Audit your top 500 SKUs for structured, machine-readable attribute count. AI shopping agents evaluate 30+ structured fields across six categories before recommending a product, per Bluestone PIM’s published benchmark. For industrial B2B, the critical attributes include technical specifications (pressure ratings, dimensional tolerances, material composition with grade and alloy), certifications (UL, ISO, RoHS, NSF, FDA), application data (chemical compatibility, OEM cross-reference, industry codes), logistics attributes (freight class, hazmat classification, country of origin), and channel identifiers (MPN, GTIN, distributor SKU cross-references). Below 15 meaningful technical attributes per product is a gap that materially affects AI legibility. Most industrial manufacturers publish structured data on only 30–50% of SKUs — the long tail is typically locked in engineering systems or PLM software that was never integrated with commerce.
What schema markup do I need for AI agent visibility?

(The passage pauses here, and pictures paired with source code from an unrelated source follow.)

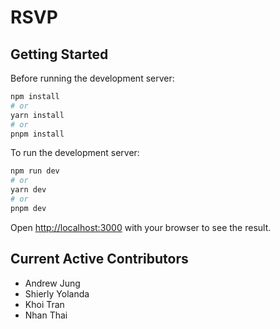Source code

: # RSVP

## Getting Started

Before running the development server:

```bash
npm install
# or
yarn install
# or
pnpm install
```

To run the development server:

```bash
npm run dev
# or
yarn dev
# or
pnpm dev
```

Open [http://localhost:3000](http://localhost:3000) with your browser to see the result.

## Current Active Contributors

- Andrew Jung
- Shierly Yolanda
- Khoi Tran
- Nhan Thai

The baseline schema types are Product (with MPN and GTIN identifiers that procurement systems use for cross-reference), Offer (with real-time pricing and availability feeds), and AggregateRating. Beyond the baseline, FAQPage schema is critical for answer engine optimization (AEO) because it provides the question-and-answer structure that LLMs preferentially lift into generated responses. MerchantReturnPolicy and OfferShippingDetails schema are required for eligibility on Google’s merchant surfaces and are increasingly evaluated by agents assessing purchase feasibility. For industrial B2B specifically, the largest schema gap is usually not on core product pages but on application guides, compatibility matrices, and technical documentation — exactly the content procurement professionals query AI tools to find.
Does Shopify support agentic commerce?
Yes. Shopify activated Agentic Storefronts by default for eligible Shopify Plus stores in March 2026. A single admin toggle syndicates a merchant’s catalog to ChatGPT, Microsoft Copilot, Google AI Mode, and Gemini, with full attribution per channel. Shopify is also a co-developer of the Universal Commerce Protocol (UCP) alongside Google. For B2B merchants on Shopify, discovery enablement is lower-risk than transactional enablement: customer-specific contract pricing, account-gated catalogs, and approval workflows should be carefully scoped before enabling agent checkout. Russell Hendrix — Canada’s largest food service equipment supplier — documented in a published Shopify case study that migration to Shopify B2B delivered a 24% revenue increase, 43% increase in B2B online order volume, 9% AOV increase, and 5x faster order processing in the 12 months post-launch.
Does Adobe Commerce support agentic commerce?
Yes. Adobe shipped its Commerce MCP server at Adobe Summit 2026, covering catalog, cart, pricing, inventory, promotions, checkout, order management, and post-purchase. Adobe has committed to support for UCP, ACP, and AP2, and provides the Brand Concierge capability for companies that want to own the conversational commerce experience rather than rely on third-party agent platforms. With approximately 250,000 live Adobe Commerce sites globally, the MCP server means existing Adobe Commerce deployments are closer to agent-ready infrastructure than they may appear from the outside. For mid-market industrial brands with deep ERP integration and customer-specific pricing requirements, Adobe’s MCP server enables agent capabilities without forcing surrender of the buyer relationship to third-party platforms.